[WHAT NEEDS TO BE DONE]: The only acceptable output is every entry, printed exactly.

BEGIN

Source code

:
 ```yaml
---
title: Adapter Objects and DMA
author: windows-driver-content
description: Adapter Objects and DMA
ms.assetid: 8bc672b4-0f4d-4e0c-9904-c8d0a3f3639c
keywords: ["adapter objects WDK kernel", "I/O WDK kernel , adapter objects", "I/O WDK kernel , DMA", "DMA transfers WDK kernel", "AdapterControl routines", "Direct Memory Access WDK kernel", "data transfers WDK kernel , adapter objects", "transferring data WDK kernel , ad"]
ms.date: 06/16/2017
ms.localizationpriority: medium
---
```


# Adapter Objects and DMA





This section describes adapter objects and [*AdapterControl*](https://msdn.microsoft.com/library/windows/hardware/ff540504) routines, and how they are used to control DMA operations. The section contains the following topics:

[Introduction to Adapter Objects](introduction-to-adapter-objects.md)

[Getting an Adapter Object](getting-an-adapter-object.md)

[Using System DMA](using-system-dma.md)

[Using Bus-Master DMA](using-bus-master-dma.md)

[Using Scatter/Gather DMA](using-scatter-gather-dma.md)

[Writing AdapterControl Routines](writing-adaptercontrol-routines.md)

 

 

END

[SOLVED PROBLEM]:
Source code

:
 ```yaml
---
title: Adapter Objects and DMA
author: windows-driver-content
description: Adapter Objects and DMA
ms.assetid: 8bc672b4-0f4d-4e0c-9904-c8d0a3f3639c
keywords: ["adapter objects WDK kernel", "I/O WDK kernel , adapter objects", "I/O WDK kernel , DMA", "DMA transfers WDK kernel", "AdapterControl routines", "Direct Memory Access WDK kernel", "data transfers WDK kernel , adapter objects", "transferring data WDK kernel , ad"]
ms.date: 06/16/2017
ms.localizationpriority: medium
---
```


# Adapter Objects and DMA





This section describes adapter objects and [*AdapterControl*](https://msdn.microsoft.com/library/windows/hardware/ff540504) routines, and how they are used to control DMA operations. The section contains the following topics:

[Introduction to Adapter Objects](introduction-to-adapter-objects.md)

[Getting an Adapter Object](getting-an-adapter-object.md)

[Using System DMA](using-system-dma.md)

[Using Bus-Master DMA](using-bus-master-dma.md)

[Using Scatter/Gather DMA](using-scatter-gather-dma.md)

[Writing AdapterControl Routines](writing-adaptercontrol-routines.md)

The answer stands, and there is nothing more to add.